Issue 3 is worded in an ambiguous way in that it can be read to say this Court required debtors to be eligible for a discharge in order to seek a lien strip, rather than the language that was approved in the May 6, 2009 lien strip order. Moreover, the last phrase of issue 3, concerning not being able to obtain a discharge under § 1328(f) had not been discussed by the court or the parties, much less that it was an element of any decision the court made. Indeed, it was not until June 1, 2009 that the trustee first filed a motion for determination that debtors were not eligible for a Chapter 13 discharge. It had not been part of any objection to confirmation prior to that point in time. Debtors did promptly file a non-opposition to the trustee's motion.
Debtors, through counsel, subsequently submitted a proposed Confirmation Order which stated, in relevant parts:
7. Upon completion of the Plan and discharge of the Debtors, the debts to Countrywide and SDCCU secured by the Second Trust Deed and Third Trust Deed respectively shall be deemed fully satisfied and Countrywide and SDCCU shall take all steps necessary and appropriate to reconvey and release the Second Trust Deed and Third Trust Deed, respectively, against the Home.
8. Debtors reserve the right to bring a motion to modify the confirmation order should Debtors prevail on appeal.
This Court apologizes to the District Court for the almost non-existent record on the lien strip order from which the appeal was taken. As noted, this Court granted the lien strip, and this Court required language regarding the resulting discharge, which debtors did submit. However, this Court only made findings on the amount of senior debt, value of the residence, and service of process. Debtors got the lien strips they asked for, and with no record on the specified issues it is hard to determine how they had an appealable case or controversy. Their request for lien strips was granted, not denied. The order they submitted, and then appealed from was signed and entered. It is particularly disappointing that neither party asked the District Court on appeal to remand the matter so they could develop a record and obtain findings and conclusions on each of the issues debtors wanted to pursue on appeal.
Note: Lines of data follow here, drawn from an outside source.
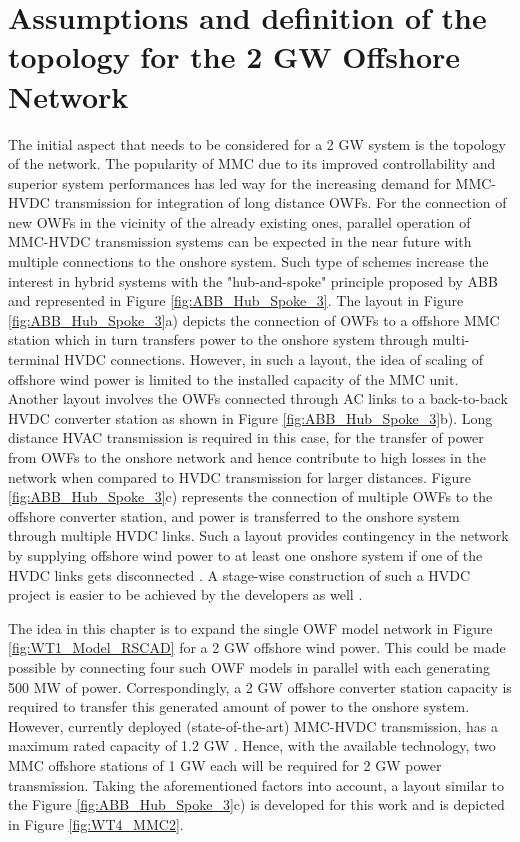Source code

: \section{Assumptions and definition of the topology for the 2 GW Offshore Network}
The initial aspect that needs to be considered for a 2 GW system is the topology of the network. The popularity of \gls{MMC} due to its improved controllability and superior system performances has led way for the increasing demand for \gls{MMC}-\gls{HVDC} transmission for integration of long distance \gls{OWF}s. For the connection of new \gls{OWF}s in the vicinity of the already existing ones, parallel operation of \gls{MMC}-\gls{HVDC} transmission systems can be expected in the near future with multiple connections to the onshore system. Such type of schemes increase the interest in hybrid systems with the "hub-and-spoke" principle proposed by ABB \cite{abb_hvdc_2018} and represented in Figure \ref{fig:ABB_Hub_Spoke_3}. The layout in Figure \ref{fig:ABB_Hub_Spoke_3}a) depicts the connection of \gls{OWF}s to a offshore \gls{MMC} station which in turn transfers power to the onshore system through multi-terminal \gls{HVDC} connections. However, in such a layout, the idea of scaling of offshore wind power is limited to the installed capacity of the \gls{MMC} unit. Another layout involves the \gls{OWF}s connected through \gls{AC} links to a back-to-back \gls{HVDC} converter station as shown in Figure \ref{fig:ABB_Hub_Spoke_3}b). Long distance \gls{HVAC} transmission is required in this case, for the transfer of power from \gls{OWF}s to the onshore network and hence contribute to high losses in the network when compared to \gls{HVDC} transmission for larger distances. Figure \ref{fig:ABB_Hub_Spoke_3}c) represents the connection of multiple \gls{OWF}s to the offshore converter station, and power is transferred to the onshore system through multiple \gls{HVDC} links. Such a layout provides contingency in the network by supplying offshore wind power to at least one onshore system if one of the \gls{HVDC} links gets disconnected \cite{lescale2012parallelling}. A stage-wise construction of such a \gls{HVDC} project is easier to be achieved by the developers as well \cite{irnawan2019planning}.

The idea in this chapter is to expand the single \gls{OWF} model network in Figure \ref{fig:WT1_Model_RSCAD} for a 2 GW offshore wind power. This could be made possible by connecting four such \gls{OWF} models in parallel with each generating 500 MW of power. Correspondingly, a 2 GW offshore converter station capacity is required to transfer this generated amount of power to the onshore system. However, currently deployed (state-of-the-art) \gls{MMC}-\gls{HVDC} transmission, has a maximum rated capacity of 1.2 GW \cite{cigre2005b4}. Hence, with the available technology, two \gls{MMC} offshore stations of 1 GW each will be required for 2 GW power transmission. Taking the aforementioned factors into account, a layout similar to the Figure \ref{fig:ABB_Hub_Spoke_3}c) is developed for this work and is depicted in Figure \ref{fig:WT4_MMC2}. 

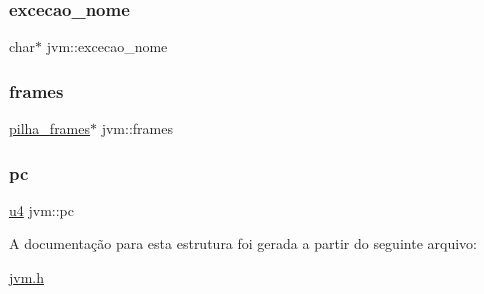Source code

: \mbox{\label{structjvm_a471ac752db9424623227c661b194399b}} 
\subsubsection{\texorpdfstring{excecao\+\_\+nome}{excecao\_nome}}
{\footnotesize\ttfamily char$\ast$ jvm\+::excecao\+\_\+nome}

\mbox{\label{structjvm_a4277814c8cb94f0e77f09428d3d668b9}} 
\subsubsection{\texorpdfstring{frames}{frames}}
{\footnotesize\ttfamily \hyperlink{structpilha__frames}{pilha\+\_\+frames}$\ast$ jvm\+::frames}

\mbox{\label{structjvm_ac879eb42576afb2256646f478a7f68c2}} 
\subsubsection{\texorpdfstring{pc}{pc}}
{\footnotesize\ttfamily \hyperlink{lista__operandos_8h_ae5be1f726785414dd1b77d60df074c9d}{u4} jvm\+::pc}



A documentação para esta estrutura foi gerada a partir do seguinte arquivo\+:\begin{DoxyCompactItemize}
\item 
\hyperlink{jvm_8h}{jvm.\+h}\end{DoxyCompactItemize}
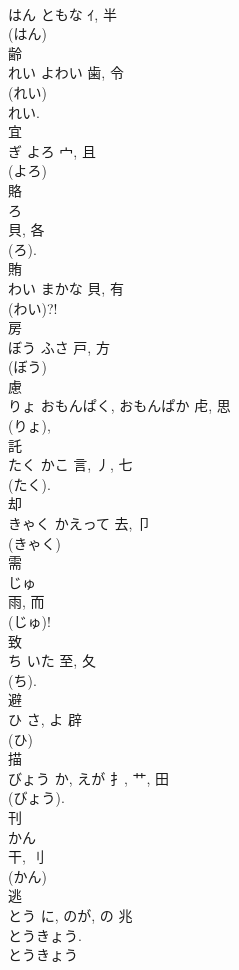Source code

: \documentclass[8pt]{extreport}
\begin{document}
\begin{CJK}{UTF8}{min}
\\	はん	ともな	ｲ, 半	
\\	(はん) 
\\	齢	
\\	れい	よわい	歯, 令	
\\	(れい) 
\\	れい.	
\\	宜	
\\	ぎ	よろ	宀, 且	
\\	(よろ) 
\\	賂	
\\	ろ	
\\	貝, 各	
\\	(ろ). 
\\	賄	
\\	わい	まかな	貝, 有	
\\	(わい)?!
\\	房	
\\	ぼう	ふさ	戸, 方	
\\	(ぼう) 
\\	慮	
\\	りょ	おもんぱく, おもんぱか	虍, 思	
\\	(りょ), 
\\	託	
\\	たく	かこ	言, 丿, 七	
\\	(たく). 
\\	却	
\\	きゃく	かえって	去, 卩	
\\	(きゃく) 
\\	需	
\\	じゅ	
\\	雨, 而	
\\	(じゅ)! 
\\	致	
\\	ち	いた	至, 夂	
\\	(ち).	
\\	避	
\\	ひ	さ, よ	辟		
\\	(ひ) 
\\	描	
\\	びょう	か, えが	扌, 艹, 田	
\\	(びょう). 
\\	刊	
\\	かん	
\\	干, 刂	
\\	(かん) 
\\	逃	
\\	とう	に, のが, の	兆		
\\	とうきょう. 
\\	とうきょう 

\end{CJK}
\end{document}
This Court would have been most willing to aid the District Court in any way feasible. In the absence of the parties doing so, the District Court was left on its own to try to figure out what, if any, record there was, and ran into the problem of consolidated calendars heard by different judges, most of which was not before this Court on April 28, 2009 when the lien strips and confirmation objection were heard.
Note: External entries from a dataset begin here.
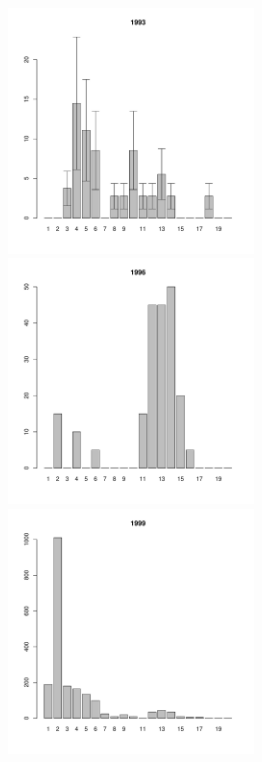 \documentclass[12pt, a4paper]{article}
\begin{document}
\begin{figure}[h]
\begin{multicols}{3}
\end{multicols}



\begin{multicols}{3}
\hfill
\includegraphics[width=65mm]{../White_Sea/Luvenga_Goreliy/low_1993_.pdf}
\hfill
\includegraphics[width=65mm]{../White_Sea/Luvenga_Goreliy/low_1996_.pdf}
\hfill
\includegraphics[width=65mm]{../White_Sea/Luvenga_Goreliy/low_1999_.pdf}

\end{multicols}



\end{figure}
\end{document}
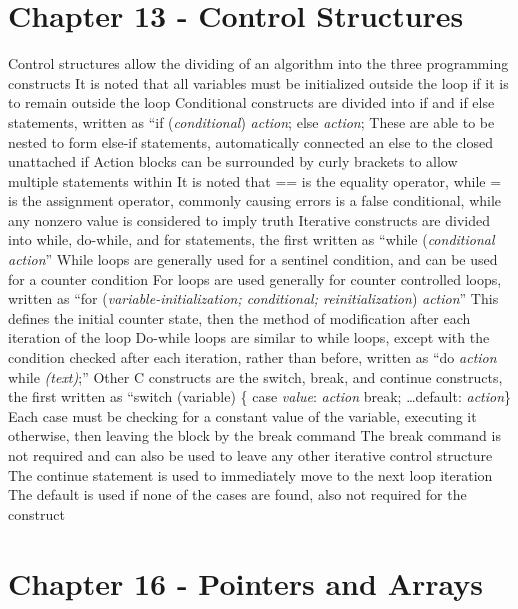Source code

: \documentclass[11 pt, twoside]{article}
\newenvironment{outline*}
{
	\begin{outline}[enumerate]
	}
	{\end{outline}
}
\begin{document}
\section{Chapter 13 - Control Structures}
\begin{outline*}
\1 Control structures allow the dividing of an algorithm into the three programming constructs
\2 It is noted that all variables must be initialized outside the loop if it is to remain outside the loop
\1 Conditional constructs are divided into if and if else statements, written as ``if (\textit{conditional}) \textit{action}; else \textit{action};
\2 These are able to be nested to form else-if statements, automatically connected an else to the closed unattached if
\2 Action blocks can be surrounded by curly brackets to allow multiple statements within
\2 It is noted that == is the equality operator, while = is the assignment operator, commonly causing errors
 is a false conditional, while any nonzero value is considered to imply truth
\1 Iterative constructs are divided into while, do-while, and for statements, the first written as ``while (\textit{conditional} \textit{action}''
\2 While loops are generally used for a sentinel condition, and can be used for a counter condition
\2 For loops are used generally for counter controlled loops, written as ``for (\textit{variable-initialization; conditional; reinitialization}) \textit{action}''
\3 This defines the initial counter state, then the method of modification after each iteration of the loop
\2 Do-while loops are similar to while loops, except with the condition checked after each iteration, rather than before, written as ``do \textit{action} while \textit{(text)};''
\1 Other C constructs are the switch, break, and continue constructs, the first written as ``switch (variable) \{ case \textit{value}: \textit{action} break; \dots default: \textit{action}\}
\2 Each case must be checking for a constant value of the variable, executing it otherwise, then leaving the block by the break command
\2 The break command is not required and can also be used to leave any other iterative control structure
\3 The continue statement is used to immediately move to the next loop iteration
\2 The default is used if none of the cases are found, also not required for the construct
\end{outline*}
\section{Chapter 16 - Pointers and Arrays}
\begin{outline*}

\end{outline*}
\end{document}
Regardless of all that, the District Court did take and rule on the debtors' appeal, and reversed and remanded. That decision is the law of the case, and this Court recognizes it as such. It is of no particular moment in light of the District Court's ruling, but this Court has held that a debtor need not be eligible for a discharge in order to file a Chapter 13 and to seek a lien strip. In re Burnett, 427 B.R. 519 (2010); In re Casey. 428 B.R. 519 (2010). Of no moment to the instant case precisely because the District Court decision is the law of the case, it is noted in passing that there is growing recognition that 11 U.S.C. § 506(d) is not a stand-alone lien strip mechanism in Chapter 13 cases. In re Hill, 440 B.R. 176, 180-81 (Bankr. S.D. CA 2010); In re Fenn, 428 B.R. 494, 501 (Bankr. N.D. IL 2010); In re Victorio, ___ B.R. ____, 2011 WL 2746054 (Bankr. S.D. CA 2011).
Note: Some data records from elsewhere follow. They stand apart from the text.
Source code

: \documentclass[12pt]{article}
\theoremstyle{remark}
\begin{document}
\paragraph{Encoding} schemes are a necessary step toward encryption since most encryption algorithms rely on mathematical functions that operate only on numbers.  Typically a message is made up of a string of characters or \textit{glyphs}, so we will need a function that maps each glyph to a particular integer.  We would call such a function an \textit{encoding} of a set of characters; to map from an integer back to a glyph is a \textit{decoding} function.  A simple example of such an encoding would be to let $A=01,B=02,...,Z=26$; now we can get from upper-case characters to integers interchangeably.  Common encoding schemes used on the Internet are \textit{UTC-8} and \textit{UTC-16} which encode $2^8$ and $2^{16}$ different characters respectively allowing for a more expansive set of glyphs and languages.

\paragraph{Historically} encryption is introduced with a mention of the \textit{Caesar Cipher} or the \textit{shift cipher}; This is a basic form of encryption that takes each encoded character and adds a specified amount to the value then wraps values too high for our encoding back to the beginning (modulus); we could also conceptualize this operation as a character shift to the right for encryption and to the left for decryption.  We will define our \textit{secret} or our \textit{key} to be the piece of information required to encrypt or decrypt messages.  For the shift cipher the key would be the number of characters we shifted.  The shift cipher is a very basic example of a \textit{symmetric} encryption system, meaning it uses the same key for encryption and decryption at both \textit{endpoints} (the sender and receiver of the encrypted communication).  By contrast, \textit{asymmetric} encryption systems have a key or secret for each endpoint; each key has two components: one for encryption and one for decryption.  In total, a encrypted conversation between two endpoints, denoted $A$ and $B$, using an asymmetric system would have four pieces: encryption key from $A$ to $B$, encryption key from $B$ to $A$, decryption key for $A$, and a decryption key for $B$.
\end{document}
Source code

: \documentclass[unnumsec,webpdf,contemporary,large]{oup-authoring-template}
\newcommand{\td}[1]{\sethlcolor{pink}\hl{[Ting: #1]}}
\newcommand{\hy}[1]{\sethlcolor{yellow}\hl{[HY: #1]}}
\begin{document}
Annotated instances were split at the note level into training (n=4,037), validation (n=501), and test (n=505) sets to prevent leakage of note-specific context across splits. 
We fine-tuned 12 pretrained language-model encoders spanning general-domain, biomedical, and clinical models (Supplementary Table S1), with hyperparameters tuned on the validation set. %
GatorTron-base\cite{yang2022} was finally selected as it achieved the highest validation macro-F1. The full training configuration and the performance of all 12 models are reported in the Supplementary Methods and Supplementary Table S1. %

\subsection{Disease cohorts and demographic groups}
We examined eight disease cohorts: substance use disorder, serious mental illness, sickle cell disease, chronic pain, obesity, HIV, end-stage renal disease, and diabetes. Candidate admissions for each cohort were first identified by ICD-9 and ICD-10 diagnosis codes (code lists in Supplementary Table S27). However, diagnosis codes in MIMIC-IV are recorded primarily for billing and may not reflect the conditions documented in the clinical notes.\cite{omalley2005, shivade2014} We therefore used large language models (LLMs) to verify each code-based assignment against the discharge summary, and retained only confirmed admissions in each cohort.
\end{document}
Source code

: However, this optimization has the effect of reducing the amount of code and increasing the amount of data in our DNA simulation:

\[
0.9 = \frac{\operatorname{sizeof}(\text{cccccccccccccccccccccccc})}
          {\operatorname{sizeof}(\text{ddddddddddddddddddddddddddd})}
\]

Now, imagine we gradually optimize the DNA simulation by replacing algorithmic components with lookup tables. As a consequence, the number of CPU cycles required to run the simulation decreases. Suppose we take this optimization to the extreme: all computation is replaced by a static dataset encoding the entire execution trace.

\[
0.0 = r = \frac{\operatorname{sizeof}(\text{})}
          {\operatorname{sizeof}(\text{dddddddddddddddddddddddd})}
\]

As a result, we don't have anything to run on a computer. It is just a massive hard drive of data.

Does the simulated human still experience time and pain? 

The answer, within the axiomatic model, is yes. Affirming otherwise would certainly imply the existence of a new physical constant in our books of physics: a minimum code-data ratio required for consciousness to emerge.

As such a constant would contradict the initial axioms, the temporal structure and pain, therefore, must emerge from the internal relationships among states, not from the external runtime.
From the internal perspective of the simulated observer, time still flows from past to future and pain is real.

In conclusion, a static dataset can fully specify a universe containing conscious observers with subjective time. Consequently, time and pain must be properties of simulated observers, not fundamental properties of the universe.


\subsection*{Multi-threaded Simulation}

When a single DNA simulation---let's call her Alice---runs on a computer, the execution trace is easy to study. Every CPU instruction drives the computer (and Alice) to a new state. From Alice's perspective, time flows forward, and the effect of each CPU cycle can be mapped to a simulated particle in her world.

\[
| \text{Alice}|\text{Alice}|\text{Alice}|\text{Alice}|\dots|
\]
On July 23, 2010 Debtors filed a "Motion to Amend Confirmation Order To Comply With Outcome of Appeal Order". In their motion, they recognize that they appealed the "Order Granting the Motion for Valuation" because it required "a discharge for the Order to be effective." They did not appeal the Confirmation Order entered on June 16, 2009, more than a month after the appeal was filed. Yet they seek to amend the unappealed Confirmation Order, not the appealed lien strip order. The District Court's Order would clearly support amendment of the lien strip order, which debtors did appeal, although there is some question about the viability of such an amendment to the lien strip order in the face of the unappealed Confirmation Order which has required a discharge since June, 2009. It is true, as already noted, that debtors' submitted Confirmation Order claimed to "reserve the right" to seek amendment of the Confirmation Order if they prevailed on appeal. But it is also true debtors never appealed the Confirmation Order, and the matter before the District Court on appeal was only the lien strip order. The Supreme Court had occasion to discuss the significance of a confirmation order in a Chapter 13 case in United Student Aid Funds. Inc. v. Espinosa, ___ U.S. ____, 130 S.Ct. 1367 (2010).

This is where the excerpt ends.